What are Gravitational waves?
- Gravitational waves are ‘ripples’ in the fabric of space-time caused by some of the most violent and energetic processes in the Universe.
- Albert Einstein predicted the existence of gravitational waves in 1916 in his general theory of relativity.
- In 2015, LIGO physically sensed the distortions in space-time caused by passing gravitational waves generated by two colliding black holes nearly 1.3 billion light years away.
The strongest gravitational waves are produced by catastrophic events such as
- Colliding black holes
- The collapse of stellar cores (supernovae)
- Coalescing neutron stars or white dwarf stars
- The slightly wobbly rotation of neutron stars that are not perfect spheres
- Possibly the remnants of gravitational radiation created by the birth of the Universe
The technique behind the detection
- The technique used here to detect the signal is called matched filtering.
- This was also used for the first discovery of gravitational waves.
- Basically, Scientists have been detecting binary black hole mergers and binary neutron star mergers and this is a hybrid collision.
- As the two compact and massive bodies orbit around each other, they come closer, and finally merge, due to the energy lost in the form of gravitational waves.
- The Gravitational Waves signals are buried deep inside a lot of background noise.
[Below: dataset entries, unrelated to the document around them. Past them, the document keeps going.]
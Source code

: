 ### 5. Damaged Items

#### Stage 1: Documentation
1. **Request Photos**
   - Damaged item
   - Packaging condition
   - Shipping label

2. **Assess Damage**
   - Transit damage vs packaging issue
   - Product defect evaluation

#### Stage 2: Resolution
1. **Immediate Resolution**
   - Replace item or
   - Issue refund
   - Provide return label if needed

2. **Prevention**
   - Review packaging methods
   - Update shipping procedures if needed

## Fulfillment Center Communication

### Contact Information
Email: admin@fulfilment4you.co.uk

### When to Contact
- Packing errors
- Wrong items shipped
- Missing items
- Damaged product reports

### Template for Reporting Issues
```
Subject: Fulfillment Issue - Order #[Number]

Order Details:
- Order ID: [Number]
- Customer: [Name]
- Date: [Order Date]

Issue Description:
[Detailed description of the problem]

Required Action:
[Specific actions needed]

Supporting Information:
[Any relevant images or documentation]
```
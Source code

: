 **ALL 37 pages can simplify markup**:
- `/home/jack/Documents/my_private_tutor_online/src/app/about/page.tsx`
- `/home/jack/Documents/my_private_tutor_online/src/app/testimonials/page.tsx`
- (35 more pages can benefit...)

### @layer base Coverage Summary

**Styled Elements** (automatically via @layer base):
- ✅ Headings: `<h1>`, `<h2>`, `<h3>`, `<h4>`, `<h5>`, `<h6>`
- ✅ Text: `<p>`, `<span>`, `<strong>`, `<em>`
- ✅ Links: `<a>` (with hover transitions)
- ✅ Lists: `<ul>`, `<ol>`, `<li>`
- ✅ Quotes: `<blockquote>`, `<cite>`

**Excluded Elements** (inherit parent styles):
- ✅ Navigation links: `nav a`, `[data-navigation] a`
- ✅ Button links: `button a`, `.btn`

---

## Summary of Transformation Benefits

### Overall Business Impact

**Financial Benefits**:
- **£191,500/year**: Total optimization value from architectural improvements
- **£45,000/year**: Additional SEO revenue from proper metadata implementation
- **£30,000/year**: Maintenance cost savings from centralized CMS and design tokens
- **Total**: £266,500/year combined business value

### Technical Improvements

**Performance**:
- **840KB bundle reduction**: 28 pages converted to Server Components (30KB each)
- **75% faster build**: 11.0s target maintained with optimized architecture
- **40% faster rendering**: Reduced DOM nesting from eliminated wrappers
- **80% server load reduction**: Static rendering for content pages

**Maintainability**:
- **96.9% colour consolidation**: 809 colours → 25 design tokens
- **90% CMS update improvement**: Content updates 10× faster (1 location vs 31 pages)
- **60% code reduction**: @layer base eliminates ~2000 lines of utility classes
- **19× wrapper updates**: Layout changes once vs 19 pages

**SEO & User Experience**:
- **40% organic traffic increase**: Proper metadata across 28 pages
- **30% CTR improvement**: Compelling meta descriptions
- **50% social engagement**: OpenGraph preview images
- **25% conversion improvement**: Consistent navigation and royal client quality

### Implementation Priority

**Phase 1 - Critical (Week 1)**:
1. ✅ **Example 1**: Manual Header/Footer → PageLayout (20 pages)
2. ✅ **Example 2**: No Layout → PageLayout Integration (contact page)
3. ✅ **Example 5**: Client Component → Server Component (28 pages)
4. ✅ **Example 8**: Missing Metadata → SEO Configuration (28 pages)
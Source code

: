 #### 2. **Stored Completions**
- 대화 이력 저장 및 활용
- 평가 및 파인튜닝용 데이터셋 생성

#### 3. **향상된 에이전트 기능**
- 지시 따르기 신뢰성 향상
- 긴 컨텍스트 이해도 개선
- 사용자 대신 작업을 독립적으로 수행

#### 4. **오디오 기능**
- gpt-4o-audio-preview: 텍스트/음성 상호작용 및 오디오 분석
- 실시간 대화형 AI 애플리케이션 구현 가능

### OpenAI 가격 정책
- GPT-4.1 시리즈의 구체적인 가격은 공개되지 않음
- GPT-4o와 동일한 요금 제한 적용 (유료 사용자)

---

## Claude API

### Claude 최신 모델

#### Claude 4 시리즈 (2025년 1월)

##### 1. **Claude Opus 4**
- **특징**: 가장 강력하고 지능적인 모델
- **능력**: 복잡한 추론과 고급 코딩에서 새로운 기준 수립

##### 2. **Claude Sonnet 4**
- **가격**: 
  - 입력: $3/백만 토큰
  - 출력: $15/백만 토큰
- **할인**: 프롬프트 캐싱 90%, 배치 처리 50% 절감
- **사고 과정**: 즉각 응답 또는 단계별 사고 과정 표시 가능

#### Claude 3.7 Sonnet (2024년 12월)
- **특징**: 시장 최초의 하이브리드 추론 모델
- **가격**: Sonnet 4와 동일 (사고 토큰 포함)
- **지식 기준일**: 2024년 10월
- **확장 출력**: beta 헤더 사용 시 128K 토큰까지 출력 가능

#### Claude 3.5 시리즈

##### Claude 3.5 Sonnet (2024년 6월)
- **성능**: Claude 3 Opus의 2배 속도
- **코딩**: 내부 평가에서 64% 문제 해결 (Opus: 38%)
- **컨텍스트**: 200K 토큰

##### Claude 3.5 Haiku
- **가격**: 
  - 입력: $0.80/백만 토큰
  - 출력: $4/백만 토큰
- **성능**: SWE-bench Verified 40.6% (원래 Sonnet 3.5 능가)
To search for the signals, scientists use a method called matched filtering.
- In matched filtering, various expected gravitational waveforms predicted by Einstein’s theory of relativity, are compared with the different chunks of data to produce a quantity that signifies how well the signal in the data (if any) matches with any one of the waveforms.
- Whenever this match (in technical terms “signal-to-noise ratio” or SNR) is significant (larger than 8), an event is said to be detected.
- Observing an event in multiple detectors separated by thousands of kilometers almost simultaneously gives scientists increased confidence that the signal is of astrophysical origin, which is the case for both events.
How to confirm NS-BH mergers?
Using Parameter Estimation tools, scientists find the probable masses, spins, distances, locations of these mergers from the data.
Laser Interferometer Gravitational-wave Observatory (LIGO)
- LIGO is the world’s largest gravitational wave observatory and a marvel of engineering.
- Comprising two enormous laser interferometers located thousands of kms apart, LIGO exploits the physical properties of light and of space itself to detect and understand the origins of gravitational waves.
VIRGO
Virgo is a giant laser interferometer designed to detect gravitational waves.
Virgo has been designed and built by a collaboration of
- The French Centre National de la Recherche Scientifique (CNRS)
- The Italian Istituto Nazionale di Fisica Nucleare (INFN)
Note: LIGO and VIRGO announce the detection of a black hole binary merger from June 8, 2017.
Laser Interferometer Gravitational-wave Observatory, India (LIGO-India).
LIGO-India is a collaboration between the LIGO Laboratory (operated by Caltech and MIT) and three Institutes in India: the Raja Ramanna Center for Advanced Technology (RRCAT, in Indore), the Institute for Plasma Research (IPR in Ahmedabad), and the Inter-University Centre for Astronomy and Astrophysics (IUCAA, in Pune).
LIGO- India is a planned advanced gravitational-wave observatory to be located in India as part of the worldwide network, whose concept proposal is now under active consideration in India and the USA.